Thursday, November 12, 2015

Just One Minute

This year I was honoured to join the Filminute festival jury for its 10th anniversary edition, eight years on since I first judged the festival in 2007.

Filminute is the international one-minute film festival that challenges creatives of all disciplines and persuasions to develop the best one-minute films.

As jurors, we were asked to evaluate the one-minute films with the same discipline and criteria by which we might evaluate a full-length feature film, animation or documentary. Keeping in mind, of course, that the best films resonate and affect audiences beyond and irrespective of when the closing credits appear.

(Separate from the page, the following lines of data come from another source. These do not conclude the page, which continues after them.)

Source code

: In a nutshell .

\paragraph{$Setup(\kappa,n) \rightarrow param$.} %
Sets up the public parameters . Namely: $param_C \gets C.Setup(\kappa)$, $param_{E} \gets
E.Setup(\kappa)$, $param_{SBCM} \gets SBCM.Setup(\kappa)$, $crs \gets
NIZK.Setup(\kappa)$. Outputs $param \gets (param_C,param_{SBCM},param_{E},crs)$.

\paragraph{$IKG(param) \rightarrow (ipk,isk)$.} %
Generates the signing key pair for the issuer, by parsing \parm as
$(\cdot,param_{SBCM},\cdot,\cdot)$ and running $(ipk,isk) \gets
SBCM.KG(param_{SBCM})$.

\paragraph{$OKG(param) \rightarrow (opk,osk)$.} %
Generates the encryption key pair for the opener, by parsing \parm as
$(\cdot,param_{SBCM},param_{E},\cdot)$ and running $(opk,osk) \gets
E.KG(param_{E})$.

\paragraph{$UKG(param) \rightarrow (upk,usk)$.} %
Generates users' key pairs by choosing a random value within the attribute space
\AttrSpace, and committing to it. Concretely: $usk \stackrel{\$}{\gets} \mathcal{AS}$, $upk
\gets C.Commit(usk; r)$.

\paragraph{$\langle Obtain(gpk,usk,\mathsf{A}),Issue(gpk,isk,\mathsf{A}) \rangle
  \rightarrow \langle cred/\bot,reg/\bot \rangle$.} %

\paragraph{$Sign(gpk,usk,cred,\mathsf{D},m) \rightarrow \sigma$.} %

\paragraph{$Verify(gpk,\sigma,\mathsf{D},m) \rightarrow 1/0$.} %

The challenge for those who entered was to achieve this in 60 seconds. No more, no less. As someone who appreciates a well-polished elevator pitch, the highlight for me was the knock-out content. For those who don’t believe it’s possible to pack a punch in just 60 seconds, I suggest you check out the Best Filminute winner, ‘A minute of silence.’

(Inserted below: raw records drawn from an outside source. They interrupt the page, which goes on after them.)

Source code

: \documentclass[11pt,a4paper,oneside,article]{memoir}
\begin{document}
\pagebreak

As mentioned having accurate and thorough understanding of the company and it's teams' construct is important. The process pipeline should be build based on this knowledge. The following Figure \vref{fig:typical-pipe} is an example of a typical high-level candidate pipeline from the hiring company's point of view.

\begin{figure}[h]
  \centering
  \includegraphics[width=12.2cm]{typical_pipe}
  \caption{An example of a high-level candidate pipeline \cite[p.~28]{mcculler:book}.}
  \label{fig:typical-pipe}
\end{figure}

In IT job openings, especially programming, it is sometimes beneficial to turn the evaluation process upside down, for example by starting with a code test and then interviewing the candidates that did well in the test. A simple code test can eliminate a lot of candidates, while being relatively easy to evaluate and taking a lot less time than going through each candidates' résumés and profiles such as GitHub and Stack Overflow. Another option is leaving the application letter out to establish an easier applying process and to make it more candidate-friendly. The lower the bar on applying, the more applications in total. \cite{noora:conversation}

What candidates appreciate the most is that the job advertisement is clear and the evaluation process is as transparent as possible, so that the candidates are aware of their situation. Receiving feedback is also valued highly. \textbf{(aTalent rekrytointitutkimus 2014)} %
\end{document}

The short length of these films also means they’re extremely accessible. A lot can happen in one minute, and I’m not just talking about a plot. In one minute, you can engage, inspire, trigger a thought, spark an emotion.

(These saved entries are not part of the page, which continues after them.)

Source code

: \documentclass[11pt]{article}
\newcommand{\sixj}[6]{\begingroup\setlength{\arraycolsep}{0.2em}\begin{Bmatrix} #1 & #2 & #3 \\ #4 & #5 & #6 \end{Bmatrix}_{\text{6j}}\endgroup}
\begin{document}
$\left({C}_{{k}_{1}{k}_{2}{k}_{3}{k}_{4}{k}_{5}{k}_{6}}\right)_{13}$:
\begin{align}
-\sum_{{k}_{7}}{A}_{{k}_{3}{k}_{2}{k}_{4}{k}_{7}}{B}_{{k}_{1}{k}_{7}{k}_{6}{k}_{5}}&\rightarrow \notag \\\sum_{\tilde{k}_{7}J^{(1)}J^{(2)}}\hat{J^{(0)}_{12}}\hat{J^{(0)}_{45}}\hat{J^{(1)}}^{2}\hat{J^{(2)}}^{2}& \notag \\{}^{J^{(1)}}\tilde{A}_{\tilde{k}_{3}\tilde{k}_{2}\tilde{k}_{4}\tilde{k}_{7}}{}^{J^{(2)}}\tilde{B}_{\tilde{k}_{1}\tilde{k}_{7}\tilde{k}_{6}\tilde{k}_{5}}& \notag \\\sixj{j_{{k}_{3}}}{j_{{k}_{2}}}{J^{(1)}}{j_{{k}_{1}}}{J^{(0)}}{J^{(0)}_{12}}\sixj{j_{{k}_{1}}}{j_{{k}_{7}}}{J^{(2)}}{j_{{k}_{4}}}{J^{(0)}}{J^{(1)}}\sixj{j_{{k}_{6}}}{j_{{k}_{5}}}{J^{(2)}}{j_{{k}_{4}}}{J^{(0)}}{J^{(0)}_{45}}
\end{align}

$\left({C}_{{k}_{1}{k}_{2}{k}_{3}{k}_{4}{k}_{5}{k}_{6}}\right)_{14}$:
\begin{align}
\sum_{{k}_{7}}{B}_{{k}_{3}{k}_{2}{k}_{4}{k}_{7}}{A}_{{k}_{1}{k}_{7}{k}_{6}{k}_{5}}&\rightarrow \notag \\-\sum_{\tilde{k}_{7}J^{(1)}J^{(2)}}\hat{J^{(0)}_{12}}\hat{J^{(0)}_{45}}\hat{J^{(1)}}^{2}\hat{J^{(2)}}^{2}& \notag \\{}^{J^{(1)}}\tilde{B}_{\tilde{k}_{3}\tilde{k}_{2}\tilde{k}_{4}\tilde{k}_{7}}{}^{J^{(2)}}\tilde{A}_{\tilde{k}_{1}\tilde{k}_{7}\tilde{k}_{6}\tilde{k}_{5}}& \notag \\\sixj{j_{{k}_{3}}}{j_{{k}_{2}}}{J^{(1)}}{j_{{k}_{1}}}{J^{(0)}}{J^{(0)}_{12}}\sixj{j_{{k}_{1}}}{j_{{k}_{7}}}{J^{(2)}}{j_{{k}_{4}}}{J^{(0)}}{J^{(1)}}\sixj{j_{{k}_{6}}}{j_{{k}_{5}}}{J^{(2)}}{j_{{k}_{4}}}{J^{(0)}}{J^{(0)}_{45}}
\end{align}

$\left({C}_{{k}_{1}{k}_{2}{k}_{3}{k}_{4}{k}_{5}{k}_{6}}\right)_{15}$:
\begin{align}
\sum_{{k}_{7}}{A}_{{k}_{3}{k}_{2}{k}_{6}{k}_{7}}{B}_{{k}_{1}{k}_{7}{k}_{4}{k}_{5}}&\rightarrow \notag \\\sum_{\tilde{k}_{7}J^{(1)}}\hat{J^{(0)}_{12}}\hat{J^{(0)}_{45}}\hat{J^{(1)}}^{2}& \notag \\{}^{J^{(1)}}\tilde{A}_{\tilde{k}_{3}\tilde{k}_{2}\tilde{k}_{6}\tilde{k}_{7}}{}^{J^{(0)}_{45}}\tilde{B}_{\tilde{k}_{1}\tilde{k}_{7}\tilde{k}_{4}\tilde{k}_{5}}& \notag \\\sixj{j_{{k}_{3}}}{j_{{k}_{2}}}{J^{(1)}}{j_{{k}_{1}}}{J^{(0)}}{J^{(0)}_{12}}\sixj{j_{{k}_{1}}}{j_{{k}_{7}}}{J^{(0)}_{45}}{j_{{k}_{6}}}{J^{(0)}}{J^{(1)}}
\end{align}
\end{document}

Check out the Filminute 2015 shortlist here. My winners were:
  1. 1-0 (Iran): I love a good football story wherever in the world it comes from, especially when it’s about a young boy in love with the game.
  2. Wojtek (Poland): Inspirational story about make-do materials in the service of human delight.
  3. A Minute of Silence (France): Bergmanesque family psychodrama, performed in sign language, led by two wonderful child actors. Packs a wallop!
  4. Nanny (Martinique): Beautifully acted and filmed folkloric tale, packs an almost unbearable level of intensity into its brief running time.
  5. Force (UK): Great use of location and special effects with a superb payoff. Whiteman and Gomez should be directing Marvel comic movies.
  6. The Whale (Germany): Not seeing but looking. Beautifully illustrated and animated. A fable for contemporary times.
  7. The Lunch (Chile): The ultimate in mock death scenes. Choking on arugula!